Conoscendo però la particolare natura dell'economia locale, possiamo supporre che svolgessero (come accadeva di frequente) anche una funzione di intermediari commerciali, in particolare nel settore della seta (che in questa zona si produceva in quantità, e di cui detenevano il monopolio in Calabria) che in quello minerario, visto che sono note dall'antichità magnogreca fino a dopo l'unità d'Italia le miniere di ferro, argento e altri metalli che si trovavano nel territorio tra Assi e Stilaro, intorno a Bivongi e Stilo.
Nei documenti citati, li troviamo comunque per lo più come proprietari terrieri (oltre che a Castelvetere anche nei pressi di Monasterace), quindi impegnati nell'agricoltura, e in un caso troviamo un artigiano, che doveva essere molto apprezzato, visto il compito di responsabilità che gli viene affidato dalla curia.
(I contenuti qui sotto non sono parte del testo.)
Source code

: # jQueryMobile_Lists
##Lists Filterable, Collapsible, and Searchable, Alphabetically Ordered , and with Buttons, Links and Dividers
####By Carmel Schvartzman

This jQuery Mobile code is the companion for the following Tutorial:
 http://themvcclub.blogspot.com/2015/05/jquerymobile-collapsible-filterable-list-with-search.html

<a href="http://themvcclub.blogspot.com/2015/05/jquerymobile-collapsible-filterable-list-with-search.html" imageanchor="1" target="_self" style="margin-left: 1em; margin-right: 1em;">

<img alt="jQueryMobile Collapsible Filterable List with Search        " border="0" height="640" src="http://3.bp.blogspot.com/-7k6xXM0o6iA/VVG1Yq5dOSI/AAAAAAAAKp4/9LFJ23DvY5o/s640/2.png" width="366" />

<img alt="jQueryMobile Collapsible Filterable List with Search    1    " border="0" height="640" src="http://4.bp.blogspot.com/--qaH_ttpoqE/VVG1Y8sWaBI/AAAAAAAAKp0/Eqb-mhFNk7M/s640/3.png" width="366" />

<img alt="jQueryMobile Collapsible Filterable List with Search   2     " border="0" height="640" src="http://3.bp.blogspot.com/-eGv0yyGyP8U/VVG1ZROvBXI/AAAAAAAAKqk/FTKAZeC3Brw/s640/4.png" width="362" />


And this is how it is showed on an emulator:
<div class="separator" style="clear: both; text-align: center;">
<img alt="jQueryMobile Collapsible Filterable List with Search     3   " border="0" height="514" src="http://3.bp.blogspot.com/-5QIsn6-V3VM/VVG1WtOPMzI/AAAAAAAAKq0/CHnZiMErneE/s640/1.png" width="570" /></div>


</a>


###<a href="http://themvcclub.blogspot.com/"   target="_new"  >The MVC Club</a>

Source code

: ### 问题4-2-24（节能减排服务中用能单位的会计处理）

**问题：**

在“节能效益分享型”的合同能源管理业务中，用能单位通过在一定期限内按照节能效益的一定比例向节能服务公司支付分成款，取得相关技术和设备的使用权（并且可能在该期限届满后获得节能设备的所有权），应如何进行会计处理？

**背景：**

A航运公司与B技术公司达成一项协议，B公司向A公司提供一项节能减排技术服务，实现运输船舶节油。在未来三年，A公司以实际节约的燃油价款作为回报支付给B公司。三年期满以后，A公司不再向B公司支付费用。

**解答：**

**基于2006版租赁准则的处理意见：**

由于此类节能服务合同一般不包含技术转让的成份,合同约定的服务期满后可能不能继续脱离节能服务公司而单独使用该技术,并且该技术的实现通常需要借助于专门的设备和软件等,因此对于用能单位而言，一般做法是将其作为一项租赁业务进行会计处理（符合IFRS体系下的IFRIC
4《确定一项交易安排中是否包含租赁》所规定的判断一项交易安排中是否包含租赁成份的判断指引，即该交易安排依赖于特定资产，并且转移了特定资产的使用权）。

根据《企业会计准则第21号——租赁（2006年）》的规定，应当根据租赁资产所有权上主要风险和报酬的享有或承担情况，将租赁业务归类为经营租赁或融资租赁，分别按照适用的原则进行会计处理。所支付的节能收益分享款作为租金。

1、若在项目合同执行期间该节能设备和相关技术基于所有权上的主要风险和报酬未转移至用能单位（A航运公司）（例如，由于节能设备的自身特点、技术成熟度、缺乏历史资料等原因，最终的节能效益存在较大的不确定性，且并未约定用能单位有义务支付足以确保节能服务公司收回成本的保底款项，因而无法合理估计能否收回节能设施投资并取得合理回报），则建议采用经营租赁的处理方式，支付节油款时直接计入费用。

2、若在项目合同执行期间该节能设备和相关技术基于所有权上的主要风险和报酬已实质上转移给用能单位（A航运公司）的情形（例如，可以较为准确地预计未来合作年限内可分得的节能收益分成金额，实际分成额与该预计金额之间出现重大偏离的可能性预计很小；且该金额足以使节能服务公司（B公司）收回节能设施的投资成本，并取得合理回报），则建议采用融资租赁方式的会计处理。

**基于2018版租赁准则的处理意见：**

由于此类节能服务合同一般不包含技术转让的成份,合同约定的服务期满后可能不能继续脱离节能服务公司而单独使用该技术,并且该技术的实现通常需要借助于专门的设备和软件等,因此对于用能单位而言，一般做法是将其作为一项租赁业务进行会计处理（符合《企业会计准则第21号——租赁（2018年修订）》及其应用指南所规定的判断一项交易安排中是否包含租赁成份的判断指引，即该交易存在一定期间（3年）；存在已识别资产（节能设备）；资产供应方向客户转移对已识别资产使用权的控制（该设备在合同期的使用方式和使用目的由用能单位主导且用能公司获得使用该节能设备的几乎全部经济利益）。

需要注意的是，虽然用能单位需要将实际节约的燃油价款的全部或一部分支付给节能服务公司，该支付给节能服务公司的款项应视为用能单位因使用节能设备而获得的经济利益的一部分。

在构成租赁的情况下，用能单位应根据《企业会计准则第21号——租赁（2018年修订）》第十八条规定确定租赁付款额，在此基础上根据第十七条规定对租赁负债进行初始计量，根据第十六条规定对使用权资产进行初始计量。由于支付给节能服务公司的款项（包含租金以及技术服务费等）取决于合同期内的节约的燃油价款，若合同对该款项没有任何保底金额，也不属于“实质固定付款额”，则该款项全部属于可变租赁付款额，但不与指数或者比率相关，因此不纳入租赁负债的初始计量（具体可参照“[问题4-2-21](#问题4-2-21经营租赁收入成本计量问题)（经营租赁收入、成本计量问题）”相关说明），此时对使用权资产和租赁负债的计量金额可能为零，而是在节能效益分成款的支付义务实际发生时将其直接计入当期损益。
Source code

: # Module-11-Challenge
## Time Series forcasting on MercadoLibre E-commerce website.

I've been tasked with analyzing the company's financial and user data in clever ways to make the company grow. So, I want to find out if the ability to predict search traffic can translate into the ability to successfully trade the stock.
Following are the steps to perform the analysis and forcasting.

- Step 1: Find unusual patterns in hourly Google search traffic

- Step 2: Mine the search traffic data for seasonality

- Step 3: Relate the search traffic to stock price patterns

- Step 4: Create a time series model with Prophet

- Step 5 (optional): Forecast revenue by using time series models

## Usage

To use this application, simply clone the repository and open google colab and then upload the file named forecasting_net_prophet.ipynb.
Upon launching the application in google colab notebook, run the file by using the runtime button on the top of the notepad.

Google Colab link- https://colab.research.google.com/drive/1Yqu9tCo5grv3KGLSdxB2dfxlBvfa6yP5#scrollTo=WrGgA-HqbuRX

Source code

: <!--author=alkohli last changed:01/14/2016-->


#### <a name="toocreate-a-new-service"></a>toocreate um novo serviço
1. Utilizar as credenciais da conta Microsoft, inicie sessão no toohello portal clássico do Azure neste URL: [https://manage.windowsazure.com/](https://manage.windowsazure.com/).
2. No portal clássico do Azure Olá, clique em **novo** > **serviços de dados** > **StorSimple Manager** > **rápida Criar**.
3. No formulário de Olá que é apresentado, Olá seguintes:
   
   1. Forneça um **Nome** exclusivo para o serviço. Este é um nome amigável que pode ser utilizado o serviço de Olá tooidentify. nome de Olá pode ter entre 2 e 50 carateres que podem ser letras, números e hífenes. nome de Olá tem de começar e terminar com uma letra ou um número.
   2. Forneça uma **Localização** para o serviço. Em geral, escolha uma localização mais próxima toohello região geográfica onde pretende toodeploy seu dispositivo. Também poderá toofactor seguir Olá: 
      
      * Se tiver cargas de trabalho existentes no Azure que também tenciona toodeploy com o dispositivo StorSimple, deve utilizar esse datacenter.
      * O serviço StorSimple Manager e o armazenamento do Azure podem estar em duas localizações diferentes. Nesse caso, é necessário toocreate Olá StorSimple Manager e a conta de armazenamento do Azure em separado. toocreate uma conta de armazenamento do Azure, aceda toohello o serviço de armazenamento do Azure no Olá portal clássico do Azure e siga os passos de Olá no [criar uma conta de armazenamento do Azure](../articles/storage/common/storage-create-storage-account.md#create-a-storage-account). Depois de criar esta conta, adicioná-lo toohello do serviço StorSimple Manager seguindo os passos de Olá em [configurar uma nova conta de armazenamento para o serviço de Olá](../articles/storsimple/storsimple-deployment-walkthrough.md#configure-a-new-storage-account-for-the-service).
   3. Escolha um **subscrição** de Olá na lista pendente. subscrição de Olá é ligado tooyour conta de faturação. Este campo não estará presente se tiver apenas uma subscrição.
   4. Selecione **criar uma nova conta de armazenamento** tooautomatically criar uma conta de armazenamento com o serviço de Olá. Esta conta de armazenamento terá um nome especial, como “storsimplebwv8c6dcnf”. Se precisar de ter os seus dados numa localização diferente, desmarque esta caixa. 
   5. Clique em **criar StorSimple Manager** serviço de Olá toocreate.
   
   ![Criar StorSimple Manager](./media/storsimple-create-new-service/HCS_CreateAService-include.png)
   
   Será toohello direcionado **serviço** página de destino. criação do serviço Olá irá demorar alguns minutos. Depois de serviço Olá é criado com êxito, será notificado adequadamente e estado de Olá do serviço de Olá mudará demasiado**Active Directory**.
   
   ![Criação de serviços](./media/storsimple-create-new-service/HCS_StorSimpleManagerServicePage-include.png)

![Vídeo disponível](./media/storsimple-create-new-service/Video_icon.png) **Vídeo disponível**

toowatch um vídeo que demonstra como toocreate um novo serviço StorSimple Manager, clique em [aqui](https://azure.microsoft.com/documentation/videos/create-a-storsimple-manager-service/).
Questo episodio testimonia anche la buona integrazione degli ebrei locali con l'ambiente cittadino, almeno fino alla fine del XV secolo, quando invece la crisi della comunità di Stilo ci testimonia il deteriorarsi dei rapporti in cui incorsero gi ebrei anche nella nostra zona, fino alla cacciata del 1511.
Un'ultima osservazione riguarda il fatto che in una terra così disseminata di ebrei, tra Monasterace e Squillace non sono testimoniate loro presenze: probabilmente i territori di questa metà meridionale del Golfo di Squillace erano troppo misere e troppo scarse erano le vie di comunicazione per essere allettanti, per cui mentre a sud troviamo i numerosi insediamenti della Locride, ad ovest altri insediamenti sulle pendici delle Serre e del vibonese, a nord solo da Squillace in su ritroviamo comunità ebraiche, numerose sia nel catanzarese che nel Marchesato crotonese.
A titolo di curiosità, devo ricordare una apparente "isola" a Badolato: trovo citato in un sito internet la presenza di un circolo cabbalistico legato a Chaim Vital, ma l'assenza di ogni riferimento documentario mi fa pensare a miti in stile "Codice Leonardo", mentre mi aveva fatto "drizzare le orecchie" la presenza di una Via dei Giudei, finché non ho letto che in realtà si riferisce al fatto che in quella strada abitasse una famiglia (è un suo membro a scriverlo) che per la sua... parsimonia, era soprannominata "Giudei".
Cosa, questa, che dovrebbe farci stare attenti all'attribuire, in mancanza di altre testimonianze, un valore assoluto alla toponomastica.